PHOENIX SUNS

O’Neal feels great, wants to bring physicality to Suns

Aug 15, 2012, 5:51 PM | Updated: 7:30 pm

When the Phoenix Suns came to contract terms with free agent veteran center Jermaine O’Neal, one of the first questions that came to mind was “can he still play?”

It is a fair question. After all, O’Neal didn’t look at all like a six-time All-Star during his two-year stint with the Boston Celtics. With Boston, he played in just 49 games, averaging 5.2 points per game in limited minutes.

After considering retirement, O’Neal went to Germany to have the Orthokine knee procedure both Kobe Bryant of the Lakers and former Sun Grant Hill had, and the center says it’s done wonders for him.

“It’s really put me in a fantastic position, I feel to be very successful physically for the Suns this year,” O’Neal said during a media conference call Wednesday morning. “It allowed me to go back and do some things that I haven’t been able to do the last five or six years.”

O’Neal says Bryant was a source of information about the procedure, but he was still hesitant to get it done since it hasn’t been approved by the FDA in the United States.

“Kobe called me last year and we talked about it, but I wasn’t quite sure,” he said. “Anytime you hear that something isn’t FDA approved, you feel like your leg is going to fall off in five years or something. I educated myself this past year about the procedure and the FDA, as well.

“When I saw the impact as far as minutes played that Kobe had this year, it was impressive. I said to myself ‘hey, what do I have to lose?’ If it doesn’t turn out, I feel great about the 16 years I’ve played, and I’ll go off into the business world.”

While Bryant was instrumental in O’Neal having the knee procedure, Hill was very much a factor in his choosing Phoenix as a free agent destination.

“Myself, him and Kobe were in Germany having the procedure done, and he started talking about them and he was saying ‘you just really need to consider them,’ — and at that time it was two and half months ago and I wasn’t really even thinking about free agency,” O’Neal said. “When I got the call that Phoenix wanted to come in and talk to me, I thought that it was a crazy coincidence.”

O’Neal is only 33 years of age, but since he was a first round draft pick of the Indiana Pacers in 1996 as a 17-year-old, he’s got lot of miles on his body. And considering the Suns training staff’s sterling league-wide reputation for working with older, sometimes injury-prone players, Phoenix made sense.
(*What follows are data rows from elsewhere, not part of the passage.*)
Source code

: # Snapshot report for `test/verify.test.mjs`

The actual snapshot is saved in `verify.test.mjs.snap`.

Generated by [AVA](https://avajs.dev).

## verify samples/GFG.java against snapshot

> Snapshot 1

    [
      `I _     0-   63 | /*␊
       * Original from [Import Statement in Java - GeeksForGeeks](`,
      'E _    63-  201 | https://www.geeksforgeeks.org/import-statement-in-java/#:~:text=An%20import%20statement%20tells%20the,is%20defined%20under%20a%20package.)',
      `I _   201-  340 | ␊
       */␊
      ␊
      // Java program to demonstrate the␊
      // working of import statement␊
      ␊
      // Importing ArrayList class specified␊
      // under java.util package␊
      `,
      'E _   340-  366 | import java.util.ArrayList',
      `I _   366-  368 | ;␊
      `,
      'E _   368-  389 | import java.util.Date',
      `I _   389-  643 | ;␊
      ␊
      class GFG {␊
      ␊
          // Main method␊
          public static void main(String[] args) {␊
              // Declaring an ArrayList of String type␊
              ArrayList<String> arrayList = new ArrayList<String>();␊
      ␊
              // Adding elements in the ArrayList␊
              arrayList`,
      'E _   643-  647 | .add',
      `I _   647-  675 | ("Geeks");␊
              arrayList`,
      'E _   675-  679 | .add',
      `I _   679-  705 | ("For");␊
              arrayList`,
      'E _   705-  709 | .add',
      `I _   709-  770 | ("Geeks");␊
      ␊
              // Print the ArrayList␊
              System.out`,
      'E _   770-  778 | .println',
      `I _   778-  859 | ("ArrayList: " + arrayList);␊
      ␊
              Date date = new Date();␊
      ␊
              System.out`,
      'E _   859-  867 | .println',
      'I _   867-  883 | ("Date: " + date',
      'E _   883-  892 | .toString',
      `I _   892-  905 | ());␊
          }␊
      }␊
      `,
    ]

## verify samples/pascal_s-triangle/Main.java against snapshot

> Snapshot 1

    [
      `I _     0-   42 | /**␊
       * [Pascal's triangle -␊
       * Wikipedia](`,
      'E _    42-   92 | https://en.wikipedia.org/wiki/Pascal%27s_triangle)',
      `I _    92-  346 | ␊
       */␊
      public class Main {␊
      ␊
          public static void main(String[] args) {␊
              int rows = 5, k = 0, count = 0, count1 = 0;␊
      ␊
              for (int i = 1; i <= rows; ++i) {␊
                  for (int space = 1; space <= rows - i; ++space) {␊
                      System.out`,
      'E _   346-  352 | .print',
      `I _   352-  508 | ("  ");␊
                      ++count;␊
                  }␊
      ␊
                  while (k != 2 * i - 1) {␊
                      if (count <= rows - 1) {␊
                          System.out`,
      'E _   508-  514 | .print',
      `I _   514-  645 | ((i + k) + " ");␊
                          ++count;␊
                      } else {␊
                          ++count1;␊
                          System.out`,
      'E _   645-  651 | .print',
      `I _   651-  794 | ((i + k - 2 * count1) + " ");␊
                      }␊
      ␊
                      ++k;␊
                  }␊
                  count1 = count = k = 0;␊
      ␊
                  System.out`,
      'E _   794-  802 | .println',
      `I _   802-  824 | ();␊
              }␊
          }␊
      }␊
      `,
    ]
“I always knew that their training staff was phenomenal,” he said. “That was kind of the word around the league amongst the players, that the training staff can really take a body and put three or four years on it by the things that they do to the body. That did have an impact on my decision, as well.”

Phoenix has also had the reputation of a place where older players come to cash a paycheck and end their careers before riding off into the sunset, but O’Neal wants to be a leader on what’s become a much younger roster. He also wants to shift the decades-old label on the franchise that they’re too nice — subject that came up in discussions with president of basketball operations Lon Babby, general manager Lance Blanks and head coach Alvin Gentry.

“We spoke a little bit about the niceness of the team and how the view on the outside looking in that Phoenix has always been a talented team, but they’ve also been considered very nice,” he said. “And any time you’re considered very nice, other teams feel like they have the opportunity of beating you.

“I think that’s one thing that my Indiana teams always had. You think about those Detroit teams with Rip [Hamilton] and Rasheed [Wallace] and the Boston Celtics teams with Kevin [Garnett] and those guys — they’ve always been perceived as hard-nosed, physical, beatdown-type of teams who had a lot of talent. Those are some of the things that I want to bring to this team.”